The minimum recovery goal for wolves in the Northern Rockies is 30 breeding pairs and at least 300 wolves for three consecutive years. A goal that was attained in 2002 and has been exceeded every year since. FWS believes that with approved state management plans in place in Montana and Idaho, threats to the wolf population will have been reduced or eliminated in those states. The Northern Rocky Mountain distinct population segment includes all of Montana, Idaho and Wyoming, the eastern one-third of Washington and Oregon and a small part of north-central Utah.
While FWS has approved wolf management plans in Montana and Idaho, it has determined that Wyoming’s state law and wolf management plan are not sufficient to conserve Wyoming’s portion of a recovered Northern Rockies wolf population.

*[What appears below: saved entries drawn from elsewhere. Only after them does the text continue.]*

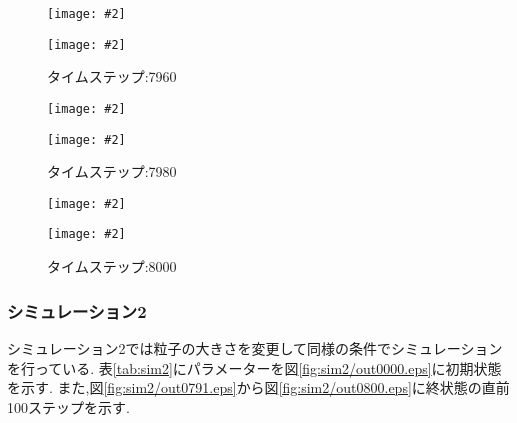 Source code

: \documentclass[uplatex,a4j,11pt]{jsarticle}
\makeatletter
\def\fgcaption{\def\@captype{figure}\caption}
\newcommand{\mfig}[3][width=15cm]{
\begin{center}
    \texttt{[image: \#2]}
\fgcaption{#3 \label{fig:#2}}
\end{center}
}
\makeatother
\begin{document}
\begin{figure}[htbp]
    \begin{minipage}{0.5\hsize}
        \mfig[width=7cm]{sim1/out0795.eps}{タイムステップ:7950}
    \end{minipage}
    \begin{minipage}{0.5\hsize}
        \mfig[width=7cm]{sim1/out0796.eps}{タイムステップ:7960}
    \end{minipage} 
\end{figure}
\begin{figure}[htbp]
    \begin{minipage}{0.5\hsize}
        \mfig[width=7cm]{sim1/out0797.eps}{タイムステップ:7970}
    \end{minipage}
    \begin{minipage}{0.5\hsize}
        \mfig[width=7cm]{sim1/out0798.eps}{タイムステップ:7980}
    \end{minipage} 
\end{figure}
\begin{figure}[htbp]
    \begin{minipage}{0.5\hsize}
        \mfig[width=7cm]{sim1/out0799.eps}{タイムステップ:7990}
    \end{minipage}
    \begin{minipage}{0.5\hsize}
        \mfig[width=7cm]{sim1/out0800.eps}{タイムステップ:8000}
    \end{minipage} 
\end{figure}
\subsubsection{シミュレーション2}
シミュレーション2では粒子の大きさを変更して同様の条件でシミュレーションを行っている.
表\ref{tab:sim2}にパラメーターを図\ref{fig:sim2/out0000.eps}に初期状態を示す.
また,図\ref{fig:sim2/out0791.eps}から図\ref{fig:sim2/out0800.eps}に終状態の直前100ステップを示す.
\end{document}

FWS Director H. Dale Hall said if Wyoming’s plan is not approved before the FWS decides a final action on this proposal, the agency would continue to protect wolves under the ESA in the significant portion of their range in northwest Wyoming. This excludes the national parks, which have adequate regulatory mechanisms to conserve wolves.
Hall added that FWS could move forward to remove the remainder of the DPS in Montana and Idaho and portions of Wyoming, Washington, Oregon and Utah from the list of threatened and endangered species.
Governor Dave Freudenthal responded to the FWS’s announcement with the following statement: “Regarding the Fish and Wildlife Service’s hopes to reach some agreement with Wyoming to alter our existing plan, I remain concerned about the amount of private land that would be included in the proposed trophy game area, as well as the definition and number of wolves that would compose a breeding pair. The ultimate question, though, is whether or not Wyoming will be given the flexibility to manage wolves that are causing an unacceptable impact on our elk and moose populations.”
Freudenthal took a dig at the possibility of delisting without Wyoming by his statement: “I am delighted by the potential for progress in Montana and Idaho, although it seems to be of limited value for wildlife. I am also pleased that Fish and Wildlife believes the populations in Idaho, Montana and Yellowstone National Park are sufficient for delisting without the other Wyoming packs. This raises the interesting question of whether any packs outside Yellowstone in Wyoming are even necessary.”
FWS will hold a series of public meetings and hearings in six states regarding the delisting proposal. The meetings and hearings are intended to provide information about the proposal, answer citizens’ questions and receive formal testimony for the record. Public meetings and hearings are scheduled in Wyoming, Montana, Utah, Idaho, Oregon and Washington on the proposal to delist the Northern Rocky Mountain population of gray wolves. In each location, the public meetings will be from 3 p.m. to 5 p.m. and the public hearings will be from 6 p.m. to 8 p.m. A brief presentation on FWS’s proposal will be given during the public meetings at 3 p.m. and 4 p.m. and will be followed by a question-and-answer period. During the public hearing, formal oral testimony will be accepted. Written comments also will be accepted at the public meeting and the hearing. The meetings and hearings nearest western Wyoming are:
Feb. 27 at Holiday Inn Cheyenne, 204 West Fox Farm Road, Cheyenne,
Feb. 28 at Plaza Hotel, 122 West South Temple, Salt Lake City, Utah.